Our first major discovery in this field was that VAP, a conserved endoplasmic reticulum protein, binds to a large variety of proteins by picking out a short stretch of primary sequence we named the FFAT motif that we found using PROSITE. This was initially found in proteins that transfer lipids between organelles, but has since been found to be the only way for cytoplasmic proteins to access the endoplasmic reticulum. Binding to VAP allows lipid transfer proteins to form bridges between the endoplasmic reticulum (where most lipids are made) and other organelles to which lipid is transferred.
From this we moved to discover and study a brand new family of lipid transfer proteins which are anchored at membrane contact sites. We identified this family with the structural bioinformatics tool HHsearch. This tool has been highly useful in the lab as a fast and accurate way to identify remote homology between proteins that share almost no identifiable sequence. The tool allows us to find which proteins share the same fold, so are likely to have evolved from a common ancestor.
Evolving from our specific use of this tool to make advances in lipid traffic at contact sites, we have made other bioinformatic discoveries, for example identifying the translated product of the C9ORF72 gene as DENN-like. We have bench-marked the likely extent of new prediction and discovery by HHsearch genome-wide. In yeast it may reduce unknown regions by one third (from current level of 15% of ORFs to 10%). To disseminate this knowledge, we have teamed up with the UCL Department of Computer Science to create a S. cerevisiae whole-genome HHsearch database, which will go live in 2017. It will be formatted to be compatible with the Saccharomyces Genome Database (SGD) for publication alongside the current Interpro dataset.
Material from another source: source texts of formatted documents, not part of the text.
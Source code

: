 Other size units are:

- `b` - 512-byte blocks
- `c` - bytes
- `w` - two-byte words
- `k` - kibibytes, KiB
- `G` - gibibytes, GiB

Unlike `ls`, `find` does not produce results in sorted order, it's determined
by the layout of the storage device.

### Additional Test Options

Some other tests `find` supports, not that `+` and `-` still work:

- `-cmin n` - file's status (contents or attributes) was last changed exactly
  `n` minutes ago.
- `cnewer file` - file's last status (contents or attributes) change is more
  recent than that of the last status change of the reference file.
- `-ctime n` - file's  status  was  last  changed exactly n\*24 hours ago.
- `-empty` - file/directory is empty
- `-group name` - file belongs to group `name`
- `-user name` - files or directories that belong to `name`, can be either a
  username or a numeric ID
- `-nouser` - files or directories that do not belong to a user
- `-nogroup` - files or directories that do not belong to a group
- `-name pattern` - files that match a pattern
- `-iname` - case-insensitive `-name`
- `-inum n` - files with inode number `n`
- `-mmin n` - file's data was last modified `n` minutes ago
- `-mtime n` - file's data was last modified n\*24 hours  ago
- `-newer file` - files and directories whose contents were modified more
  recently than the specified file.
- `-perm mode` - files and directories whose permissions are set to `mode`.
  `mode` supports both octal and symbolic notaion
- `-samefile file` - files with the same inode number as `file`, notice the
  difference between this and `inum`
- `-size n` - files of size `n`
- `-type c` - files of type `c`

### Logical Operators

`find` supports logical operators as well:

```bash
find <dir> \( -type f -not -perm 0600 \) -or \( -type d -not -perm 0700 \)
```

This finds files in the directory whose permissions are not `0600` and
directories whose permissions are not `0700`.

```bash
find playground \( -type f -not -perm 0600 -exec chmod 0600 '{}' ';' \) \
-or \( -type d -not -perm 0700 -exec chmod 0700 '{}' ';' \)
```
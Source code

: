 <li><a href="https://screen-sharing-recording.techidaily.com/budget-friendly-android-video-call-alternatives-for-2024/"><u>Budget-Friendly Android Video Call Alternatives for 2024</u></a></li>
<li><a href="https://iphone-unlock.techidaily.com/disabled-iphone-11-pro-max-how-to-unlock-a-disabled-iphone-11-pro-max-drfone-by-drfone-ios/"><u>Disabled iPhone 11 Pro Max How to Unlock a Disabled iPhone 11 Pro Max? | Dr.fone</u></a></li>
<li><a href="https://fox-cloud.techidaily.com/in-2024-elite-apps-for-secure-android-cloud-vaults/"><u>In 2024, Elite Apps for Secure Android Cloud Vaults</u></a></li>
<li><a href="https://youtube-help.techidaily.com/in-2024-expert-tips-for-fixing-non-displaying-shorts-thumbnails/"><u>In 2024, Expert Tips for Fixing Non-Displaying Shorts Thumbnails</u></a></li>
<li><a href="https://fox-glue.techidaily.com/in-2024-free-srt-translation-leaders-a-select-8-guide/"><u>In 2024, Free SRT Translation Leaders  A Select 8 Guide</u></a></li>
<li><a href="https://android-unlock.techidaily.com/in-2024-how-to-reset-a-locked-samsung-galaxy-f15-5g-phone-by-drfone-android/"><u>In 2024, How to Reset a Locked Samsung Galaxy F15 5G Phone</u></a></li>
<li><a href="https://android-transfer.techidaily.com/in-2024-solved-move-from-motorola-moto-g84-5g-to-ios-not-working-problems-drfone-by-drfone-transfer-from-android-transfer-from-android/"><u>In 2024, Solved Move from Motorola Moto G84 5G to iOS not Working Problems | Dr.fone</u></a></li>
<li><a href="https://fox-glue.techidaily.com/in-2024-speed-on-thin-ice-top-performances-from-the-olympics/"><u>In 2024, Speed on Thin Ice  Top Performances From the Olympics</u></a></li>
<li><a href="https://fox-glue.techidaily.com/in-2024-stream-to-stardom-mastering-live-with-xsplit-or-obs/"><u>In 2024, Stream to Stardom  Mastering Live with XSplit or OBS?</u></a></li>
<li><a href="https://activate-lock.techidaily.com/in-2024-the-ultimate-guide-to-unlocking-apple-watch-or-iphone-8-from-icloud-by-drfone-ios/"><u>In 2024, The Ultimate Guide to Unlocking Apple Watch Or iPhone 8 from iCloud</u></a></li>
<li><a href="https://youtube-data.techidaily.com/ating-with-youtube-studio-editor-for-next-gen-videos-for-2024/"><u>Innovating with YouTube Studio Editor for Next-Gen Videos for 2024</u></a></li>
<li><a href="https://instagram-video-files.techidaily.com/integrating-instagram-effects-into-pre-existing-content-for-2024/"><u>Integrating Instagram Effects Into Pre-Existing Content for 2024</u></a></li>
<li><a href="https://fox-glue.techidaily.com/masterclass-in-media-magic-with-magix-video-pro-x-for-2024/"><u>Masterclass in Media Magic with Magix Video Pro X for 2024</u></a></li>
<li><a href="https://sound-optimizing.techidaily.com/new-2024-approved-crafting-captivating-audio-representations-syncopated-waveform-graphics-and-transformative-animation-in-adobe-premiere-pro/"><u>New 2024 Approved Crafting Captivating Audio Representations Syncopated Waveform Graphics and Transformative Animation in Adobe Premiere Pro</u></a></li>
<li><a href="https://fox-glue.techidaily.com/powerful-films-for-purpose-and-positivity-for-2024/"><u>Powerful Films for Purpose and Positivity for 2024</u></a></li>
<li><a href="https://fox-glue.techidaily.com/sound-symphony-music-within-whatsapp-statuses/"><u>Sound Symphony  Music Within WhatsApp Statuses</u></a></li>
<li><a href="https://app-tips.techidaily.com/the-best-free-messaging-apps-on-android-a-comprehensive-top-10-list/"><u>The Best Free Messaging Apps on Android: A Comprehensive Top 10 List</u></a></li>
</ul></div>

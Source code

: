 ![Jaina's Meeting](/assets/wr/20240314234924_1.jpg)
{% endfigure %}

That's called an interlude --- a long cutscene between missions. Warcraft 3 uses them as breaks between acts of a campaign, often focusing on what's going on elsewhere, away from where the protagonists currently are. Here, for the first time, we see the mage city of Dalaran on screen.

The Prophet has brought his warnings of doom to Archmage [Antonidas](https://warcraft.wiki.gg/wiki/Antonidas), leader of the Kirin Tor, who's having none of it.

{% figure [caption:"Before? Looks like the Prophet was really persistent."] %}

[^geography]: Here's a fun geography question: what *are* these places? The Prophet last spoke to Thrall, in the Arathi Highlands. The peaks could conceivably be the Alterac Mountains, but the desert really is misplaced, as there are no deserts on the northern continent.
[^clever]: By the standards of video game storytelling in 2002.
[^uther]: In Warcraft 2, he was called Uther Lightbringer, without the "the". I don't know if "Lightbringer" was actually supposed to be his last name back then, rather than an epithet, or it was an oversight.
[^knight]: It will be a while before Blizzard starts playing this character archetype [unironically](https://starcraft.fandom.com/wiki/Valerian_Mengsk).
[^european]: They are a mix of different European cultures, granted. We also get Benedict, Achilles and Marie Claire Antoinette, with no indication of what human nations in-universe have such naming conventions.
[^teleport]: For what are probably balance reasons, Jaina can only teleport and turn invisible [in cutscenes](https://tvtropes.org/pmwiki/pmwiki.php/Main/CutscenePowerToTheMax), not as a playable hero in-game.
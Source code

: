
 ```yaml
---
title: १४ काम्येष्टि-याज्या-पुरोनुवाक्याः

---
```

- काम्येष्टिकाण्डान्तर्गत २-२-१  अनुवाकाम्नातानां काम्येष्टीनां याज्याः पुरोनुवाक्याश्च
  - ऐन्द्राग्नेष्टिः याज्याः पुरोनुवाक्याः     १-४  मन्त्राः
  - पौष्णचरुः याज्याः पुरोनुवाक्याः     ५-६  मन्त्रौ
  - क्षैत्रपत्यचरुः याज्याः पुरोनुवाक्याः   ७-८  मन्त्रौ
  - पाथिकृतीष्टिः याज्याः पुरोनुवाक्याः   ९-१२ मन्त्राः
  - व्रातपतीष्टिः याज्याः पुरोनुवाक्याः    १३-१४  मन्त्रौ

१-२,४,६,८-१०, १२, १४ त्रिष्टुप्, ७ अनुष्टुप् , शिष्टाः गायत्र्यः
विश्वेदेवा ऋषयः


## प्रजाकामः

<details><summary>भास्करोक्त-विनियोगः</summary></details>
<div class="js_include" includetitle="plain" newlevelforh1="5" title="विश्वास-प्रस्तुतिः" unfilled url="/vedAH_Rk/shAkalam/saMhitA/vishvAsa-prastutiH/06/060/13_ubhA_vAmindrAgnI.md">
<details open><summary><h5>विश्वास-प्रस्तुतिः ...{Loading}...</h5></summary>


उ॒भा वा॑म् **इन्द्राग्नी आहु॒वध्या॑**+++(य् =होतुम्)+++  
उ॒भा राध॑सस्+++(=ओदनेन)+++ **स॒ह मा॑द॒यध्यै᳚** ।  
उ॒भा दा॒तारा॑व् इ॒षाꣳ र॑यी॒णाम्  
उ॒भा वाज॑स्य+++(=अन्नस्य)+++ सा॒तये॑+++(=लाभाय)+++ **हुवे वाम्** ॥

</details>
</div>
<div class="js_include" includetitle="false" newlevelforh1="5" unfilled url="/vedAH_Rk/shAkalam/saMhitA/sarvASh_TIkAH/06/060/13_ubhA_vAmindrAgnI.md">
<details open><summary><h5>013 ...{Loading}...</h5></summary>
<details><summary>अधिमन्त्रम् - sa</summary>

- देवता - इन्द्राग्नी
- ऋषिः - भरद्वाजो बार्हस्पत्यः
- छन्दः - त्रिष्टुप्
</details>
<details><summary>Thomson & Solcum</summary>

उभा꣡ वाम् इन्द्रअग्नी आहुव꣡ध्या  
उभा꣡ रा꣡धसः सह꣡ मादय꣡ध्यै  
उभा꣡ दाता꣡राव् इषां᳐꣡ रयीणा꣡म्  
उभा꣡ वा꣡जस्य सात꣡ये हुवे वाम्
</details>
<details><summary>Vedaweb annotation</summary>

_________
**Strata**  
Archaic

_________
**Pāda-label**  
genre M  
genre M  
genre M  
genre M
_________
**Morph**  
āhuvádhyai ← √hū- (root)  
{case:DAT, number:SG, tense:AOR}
I have a long-standing collaboration with F2G Ltd (Eccles, near Manchester), a biotech company dedicated to developing new anti-fungal drugs. So far we worked on two projects linking possible new anti-fungal targets to the biology of fungi - both S. cerevisiae and pathogenic species such as A. fumigatus. From 2020 onwards, we will collaborate on an anti-fungal target that is moving beyond the "potential" stage into being a reality: Olorofim, the first member of a new class of drugs - the orotomides. While it is being tested in Phase IIb clinical trials, and is known to be fungicidal by inhibiting a conserved enzyme, the mechanism off cidality is still unknown. Finding out more on this will increase the value of the entire class of compounds in terms of developing them for wider use to help society.